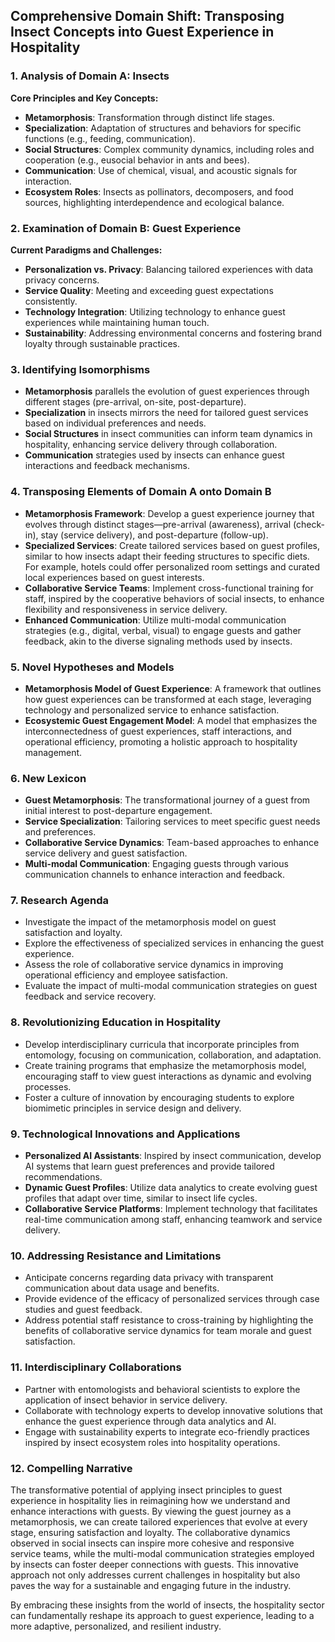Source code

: ## Comprehensive Domain Shift: Transposing Insect Concepts into Guest Experience in Hospitality

### 1. Analysis of Domain A: Insects
**Core Principles and Key Concepts:**
- **Metamorphosis**: Transformation through distinct life stages.
- **Specialization**: Adaptation of structures and behaviors for specific functions (e.g., feeding, communication).
- **Social Structures**: Complex community dynamics, including roles and cooperation (e.g., eusocial behavior in ants and bees).
- **Communication**: Use of chemical, visual, and acoustic signals for interaction.
- **Ecosystem Roles**: Insects as pollinators, decomposers, and food sources, highlighting interdependence and ecological balance.

### 2. Examination of Domain B: Guest Experience
**Current Paradigms and Challenges:**
- **Personalization vs. Privacy**: Balancing tailored experiences with data privacy concerns.
- **Service Quality**: Meeting and exceeding guest expectations consistently.
- **Technology Integration**: Utilizing technology to enhance guest experiences while maintaining human touch.
- **Sustainability**: Addressing environmental concerns and fostering brand loyalty through sustainable practices.

### 3. Identifying Isomorphisms
- **Metamorphosis** parallels the evolution of guest experiences through different stages (pre-arrival, on-site, post-departure).
- **Specialization** in insects mirrors the need for tailored guest services based on individual preferences and needs.
- **Social Structures** in insect communities can inform team dynamics in hospitality, enhancing service delivery through collaboration.
- **Communication** strategies used by insects can enhance guest interactions and feedback mechanisms.

### 4. Transposing Elements of Domain A onto Domain B
- **Metamorphosis Framework**: Develop a guest experience journey that evolves through distinct stages—pre-arrival (awareness), arrival (check-in), stay (service delivery), and post-departure (follow-up).
- **Specialized Services**: Create tailored services based on guest profiles, similar to how insects adapt their feeding structures to specific diets. For example, hotels could offer personalized room settings and curated local experiences based on guest interests.
- **Collaborative Service Teams**: Implement cross-functional training for staff, inspired by the cooperative behaviors of social insects, to enhance flexibility and responsiveness in service delivery.
- **Enhanced Communication**: Utilize multi-modal communication strategies (e.g., digital, verbal, visual) to engage guests and gather feedback, akin to the diverse signaling methods used by insects.

### 5. Novel Hypotheses and Models
- **Metamorphosis Model of Guest Experience**: A framework that outlines how guest experiences can be transformed at each stage, leveraging technology and personalized service to enhance satisfaction.
- **Ecosystemic Guest Engagement Model**: A model that emphasizes the interconnectedness of guest experiences, staff interactions, and operational efficiency, promoting a holistic approach to hospitality management.

### 6. New Lexicon
- **Guest Metamorphosis**: The transformational journey of a guest from initial interest to post-departure engagement.
- **Service Specialization**: Tailoring services to meet specific guest needs and preferences.
- **Collaborative Service Dynamics**: Team-based approaches to enhance service delivery and guest satisfaction.
- **Multi-modal Communication**: Engaging guests through various communication channels to enhance interaction and feedback.

### 7. Research Agenda
- Investigate the impact of the metamorphosis model on guest satisfaction and loyalty.
- Explore the effectiveness of specialized services in enhancing the guest experience.
- Assess the role of collaborative service dynamics in improving operational efficiency and employee satisfaction.
- Evaluate the impact of multi-modal communication strategies on guest feedback and service recovery.

### 8. Revolutionizing Education in Hospitality
- Develop interdisciplinary curricula that incorporate principles from entomology, focusing on communication, collaboration, and adaptation.
- Create training programs that emphasize the metamorphosis model, encouraging staff to view guest interactions as dynamic and evolving processes.
- Foster a culture of innovation by encouraging students to explore biomimetic principles in service design and delivery.

### 9. Technological Innovations and Applications
- **Personalized AI Assistants**: Inspired by insect communication, develop AI systems that learn guest preferences and provide tailored recommendations.
- **Dynamic Guest Profiles**: Utilize data analytics to create evolving guest profiles that adapt over time, similar to insect life cycles.
- **Collaborative Service Platforms**: Implement technology that facilitates real-time communication among staff, enhancing teamwork and service delivery.

### 10. Addressing Resistance and Limitations
- Anticipate concerns regarding data privacy with transparent communication about data usage and benefits.
- Provide evidence of the efficacy of personalized services through case studies and guest feedback.
- Address potential staff resistance to cross-training by highlighting the benefits of collaborative service dynamics for team morale and guest satisfaction.

### 11. Interdisciplinary Collaborations
- Partner with entomologists and behavioral scientists to explore the application of insect behavior in service delivery.
- Collaborate with technology experts to develop innovative solutions that enhance the guest experience through data analytics and AI.
- Engage with sustainability experts to integrate eco-friendly practices inspired by insect ecosystem roles into hospitality operations.

### 12. Compelling Narrative
The transformative potential of applying insect principles to guest experience in hospitality lies in reimagining how we understand and enhance interactions with guests. By viewing the guest journey as a metamorphosis, we can create tailored experiences that evolve at every stage, ensuring satisfaction and loyalty. The collaborative dynamics observed in social insects can inspire more cohesive and responsive service teams, while the multi-modal communication strategies employed by insects can foster deeper connections with guests. This innovative approach not only addresses current challenges in hospitality but also paves the way for a sustainable and engaging future in the industry.

By embracing these insights from the world of insects, the hospitality sector can fundamentally reshape its approach to guest experience, leading to a more adaptive, personalized, and resilient industry.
----
■ **WHAT YOU HAVE TO DO**: In case the records contain pictures, keep those out and repeat the rest exactly.

■ **ANSWER SPACE**:
Source code

: ## Comprehensive Domain Shift: Transposing Insect Concepts into Guest Experience in Hospitality

### 1. Analysis of Domain A: Insects
**Core Principles and Key Concepts:**
- **Metamorphosis**: Transformation through distinct life stages.
- **Specialization**: Adaptation of structures and behaviors for specific functions (e.g., feeding, communication).
- **Social Structures**: Complex community dynamics, including roles and cooperation (e.g., eusocial behavior in ants and bees).
- **Communication**: Use of chemical, visual, and acoustic signals for interaction.
- **Ecosystem Roles**: Insects as pollinators, decomposers, and food sources, highlighting interdependence and ecological balance.

### 2. Examination of Domain B: Guest Experience
**Current Paradigms and Challenges:**
- **Personalization vs. Privacy**: Balancing tailored experiences with data privacy concerns.
- **Service Quality**: Meeting and exceeding guest expectations consistently.
- **Technology Integration**: Utilizing technology to enhance guest experiences while maintaining human touch.
- **Sustainability**: Addressing environmental concerns and fostering brand loyalty through sustainable practices.

### 3. Identifying Isomorphisms
- **Metamorphosis** parallels the evolution of guest experiences through different stages (pre-arrival, on-site, post-departure).
- **Specialization** in insects mirrors the need for tailored guest services based on individual preferences and needs.
- **Social Structures** in insect communities can inform team dynamics in hospitality, enhancing service delivery through collaboration.
- **Communication** strategies used by insects can enhance guest interactions and feedback mechanisms.

### 4. Transposing Elements of Domain A onto Domain B
- **Metamorphosis Framework**: Develop a guest experience journey that evolves through distinct stages—pre-arrival (awareness), arrival (check-in), stay (service delivery), and post-departure (follow-up).
- **Specialized Services**: Create tailored services based on guest profiles, similar to how insects adapt their feeding structures to specific diets. For example, hotels could offer personalized room settings and curated local experiences based on guest interests.
- **Collaborative Service Teams**: Implement cross-functional training for staff, inspired by the cooperative behaviors of social insects, to enhance flexibility and responsiveness in service delivery.
- **Enhanced Communication**: Utilize multi-modal communication strategies (e.g., digital, verbal, visual) to engage guests and gather feedback, akin to the diverse signaling methods used by insects.

### 5. Novel Hypotheses and Models
- **Metamorphosis Model of Guest Experience**: A framework that outlines how guest experiences can be transformed at each stage, leveraging technology and personalized service to enhance satisfaction.
- **Ecosystemic Guest Engagement Model**: A model that emphasizes the interconnectedness of guest experiences, staff interactions, and operational efficiency, promoting a holistic approach to hospitality management.

### 6. New Lexicon
- **Guest Metamorphosis**: The transformational journey of a guest from initial interest to post-departure engagement.
- **Service Specialization**: Tailoring services to meet specific guest needs and preferences.
- **Collaborative Service Dynamics**: Team-based approaches to enhance service delivery and guest satisfaction.
- **Multi-modal Communication**: Engaging guests through various communication channels to enhance interaction and feedback.

### 7. Research Agenda
- Investigate the impact of the metamorphosis model on guest satisfaction and loyalty.
- Explore the effectiveness of specialized services in enhancing the guest experience.
- Assess the role of collaborative service dynamics in improving operational efficiency and employee satisfaction.
- Evaluate the impact of multi-modal communication strategies on guest feedback and service recovery.

### 8. Revolutionizing Education in Hospitality
- Develop interdisciplinary curricula that incorporate principles from entomology, focusing on communication, collaboration, and adaptation.
- Create training programs that emphasize the metamorphosis model, encouraging staff to view guest interactions as dynamic and evolving processes.
- Foster a culture of innovation by encouraging students to explore biomimetic principles in service design and delivery.

### 9. Technological Innovations and Applications
- **Personalized AI Assistants**: Inspired by insect communication, develop AI systems that learn guest preferences and provide tailored recommendations.
- **Dynamic Guest Profiles**: Utilize data analytics to create evolving guest profiles that adapt over time, similar to insect life cycles.
- **Collaborative Service Platforms**: Implement technology that facilitates real-time communication among staff, enhancing teamwork and service delivery.

### 10. Addressing Resistance and Limitations
- Anticipate concerns regarding data privacy with transparent communication about data usage and benefits.
- Provide evidence of the efficacy of personalized services through case studies and guest feedback.
- Address potential staff resistance to cross-training by highlighting the benefits of collaborative service dynamics for team morale and guest satisfaction.

### 11. Interdisciplinary Collaborations
- Partner with entomologists and behavioral scientists to explore the application of insect behavior in service delivery.
- Collaborate with technology experts to develop innovative solutions that enhance the guest experience through data analytics and AI.
- Engage with sustainability experts to integrate eco-friendly practices inspired by insect ecosystem roles into hospitality operations.

### 12. Compelling Narrative
The transformative potential of applying insect principles to guest experience in hospitality lies in reimagining how we understand and enhance interactions with guests. By viewing the guest journey as a metamorphosis, we can create tailored experiences that evolve at every stage, ensuring satisfaction and loyalty. The collaborative dynamics observed in social insects can inspire more cohesive and responsive service teams, while the multi-modal communication strategies employed by insects can foster deeper connections with guests. This innovative approach not only addresses current challenges in hospitality but also paves the way for a sustainable and engaging future in the industry.

By embracing these insights from the world of insects, the hospitality sector can fundamentally reshape its approach to guest experience, leading to a more adaptive, personalized, and resilient industry.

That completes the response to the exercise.